Al final del día, la prueba para cualquiera que insista en la aplicación de un conjunto de reglas es si se sujeta a esas misma reglas. La única forma de poner fin a este tipo de doble rasero es contar con un tribunal penal supranacional para llevar ante la justicia a quienes violen las leyes de la guerra, sean quienes sean y cualesquiera que sean sus supuestos motivos. Esta idea existe desde 1872, cuando fue propuesta por Gustave Moynier, uno de los fundadores del Comité Internacional de la Cruz Roja. Finalmente pareció tomar forma después de la Segunda Guerra Mundial y el Holocausto, cuando un comité de la Asamblea General de la ONU redactó un estatuto para una corte penal. Sin embargo, este esfuerzo fue bloqueado por la URSS y sus aliados. En la década de los años noventa, la combinación del fin de la Guerra Fría, la limpieza étnica durante la desintegración de Yugoslavia y el genocidio en Ruanda dieron un nuevo impulso a la propuesta. Esto condujo a la Conferencia de Roma en 1998, a la que asistieron 160 Estados y decenas de ONG, la cual finalmente adoptó la carta constitutiva para la Corte Penal Internacional. Este estatuto entró en vigor en julio de 2002 y la CPI comenzó a funcionar al año siguiente. De los cinco miembros permanentes del Consejo de Seguridad de la ONU, uno (China) se opuso a la adopción de su estatuto. Dos (Reino Unido y Francia) la apoyaron y aceptaron plenamente su jurisdicción. Eso dejó a dos países que terminaron precisamente en la misma posición contradictoria: Rusia y Estados Unidos. Ambos firmaron el estatuto de Roma: Rusia en septiembre de 2000, EE.UU tres meses después. Y ambos luego no lo ratificaron. Putin, presumiblemente debido a la condena internacional a los crímenes de guerra cometidos bajo su liderazgo en Chechenia, se negó a presentarlo a la Duma. George W. Bush se retiró efectivamente de la CPI en mayo de 2002, luego de la invasión a Afganistán e Iraq y su declaración de guerra contra el terrorismo.

Ahora, después de la invasión rusa a Ucrania, más de cuarenta estados miembros de la CPI, la mayoría de ellos europeos pero también Japón, Chile, Colombia y Costa Rica, solicitaron formalmente a la corte “que investigue cualquier acto de crímenes de guerra, crímenes de lesa humanidad y genocidio presuntamente ocurrido en el territorio de Ucrania desde el 21 de noviembre de 2013 en adelante”. El fiscal de la CPI, Karim Khan, ha comenzado a hacer esto.
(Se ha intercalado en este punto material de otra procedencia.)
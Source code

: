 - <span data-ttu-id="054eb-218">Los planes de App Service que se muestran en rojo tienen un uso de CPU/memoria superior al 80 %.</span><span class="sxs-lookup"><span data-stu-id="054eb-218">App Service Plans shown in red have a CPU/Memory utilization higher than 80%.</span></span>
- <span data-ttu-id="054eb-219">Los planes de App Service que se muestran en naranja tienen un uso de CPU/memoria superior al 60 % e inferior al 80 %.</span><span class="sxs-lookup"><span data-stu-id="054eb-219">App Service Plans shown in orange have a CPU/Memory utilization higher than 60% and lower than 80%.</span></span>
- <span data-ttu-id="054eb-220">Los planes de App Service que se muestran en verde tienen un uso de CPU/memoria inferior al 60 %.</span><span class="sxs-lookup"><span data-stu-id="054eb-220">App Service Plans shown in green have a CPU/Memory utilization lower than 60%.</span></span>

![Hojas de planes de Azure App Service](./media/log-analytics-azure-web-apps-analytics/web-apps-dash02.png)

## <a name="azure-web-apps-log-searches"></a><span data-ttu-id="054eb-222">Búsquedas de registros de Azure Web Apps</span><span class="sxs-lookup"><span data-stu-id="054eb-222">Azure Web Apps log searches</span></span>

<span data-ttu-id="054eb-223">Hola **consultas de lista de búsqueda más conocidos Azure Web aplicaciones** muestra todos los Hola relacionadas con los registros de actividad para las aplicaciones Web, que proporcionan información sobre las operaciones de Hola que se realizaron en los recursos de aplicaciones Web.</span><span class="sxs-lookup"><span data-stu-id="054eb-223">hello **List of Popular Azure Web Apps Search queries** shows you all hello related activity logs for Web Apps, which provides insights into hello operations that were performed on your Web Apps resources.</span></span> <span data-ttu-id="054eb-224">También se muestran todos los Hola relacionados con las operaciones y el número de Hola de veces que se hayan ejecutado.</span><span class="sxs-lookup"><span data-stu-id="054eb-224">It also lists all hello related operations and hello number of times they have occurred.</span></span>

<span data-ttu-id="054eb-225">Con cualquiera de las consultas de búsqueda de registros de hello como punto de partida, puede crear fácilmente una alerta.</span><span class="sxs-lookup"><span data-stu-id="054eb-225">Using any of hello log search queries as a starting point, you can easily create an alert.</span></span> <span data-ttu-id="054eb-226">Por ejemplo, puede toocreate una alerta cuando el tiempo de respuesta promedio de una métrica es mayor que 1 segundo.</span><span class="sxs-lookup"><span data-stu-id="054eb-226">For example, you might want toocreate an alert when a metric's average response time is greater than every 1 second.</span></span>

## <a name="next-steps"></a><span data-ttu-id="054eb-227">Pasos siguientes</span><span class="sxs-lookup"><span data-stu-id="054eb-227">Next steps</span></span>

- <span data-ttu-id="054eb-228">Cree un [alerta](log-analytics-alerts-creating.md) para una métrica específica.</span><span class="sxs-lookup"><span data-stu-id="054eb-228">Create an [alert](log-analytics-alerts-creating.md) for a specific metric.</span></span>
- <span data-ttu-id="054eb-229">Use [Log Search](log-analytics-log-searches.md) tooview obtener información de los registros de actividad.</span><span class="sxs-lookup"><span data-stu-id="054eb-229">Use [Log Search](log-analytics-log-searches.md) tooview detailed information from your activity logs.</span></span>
De manera crucial, aunque Ucrania no es parte de la CPI, ya había aceptado la jurisdicción de la corte con relación a los crímenes de guerra en su territorio, primero en 2014 (luego de la primera invasión rusa a su territorio y la anexión ilegal de Crimea) y nuevamente en 2015, la segunda vez “por una duración indefinida”.

Le toca a Ucrania elegir que sea la CPI el organismo que investigue y procese las atrocidades rusas contra su pueblo. Esto significa que si va a haber alguna posibilidad de llevar al liderazgo ruso ante la justicia por crímenes de guerra, debe recaer en la CPI y en su legitimidad. Pero cuanto más tiempo practique la evasión y la prevaricación EE.UU con respecto a la CPI, más fácil le resultará a Putin descartar la indignación de buena parte de la comunidad internacional como histriónica e hipócrita, y más inclinados estarán otros países -como México, que se hace lelo ante esos crímenes de guerra escondiéndose desde el púlpito presidencial detrás de clichés, banalidades y equívocos de la dizque “neutralidad” o la no intervención, o falazmente argumentando que exponer o expulsar a Rusia, por ejemplo, del Consejo de Derechos Humanos de la ONU y suspender sus estatus de país observador en la OEA sería “contraproducente”- a escudarse en el cinismo o la evasión.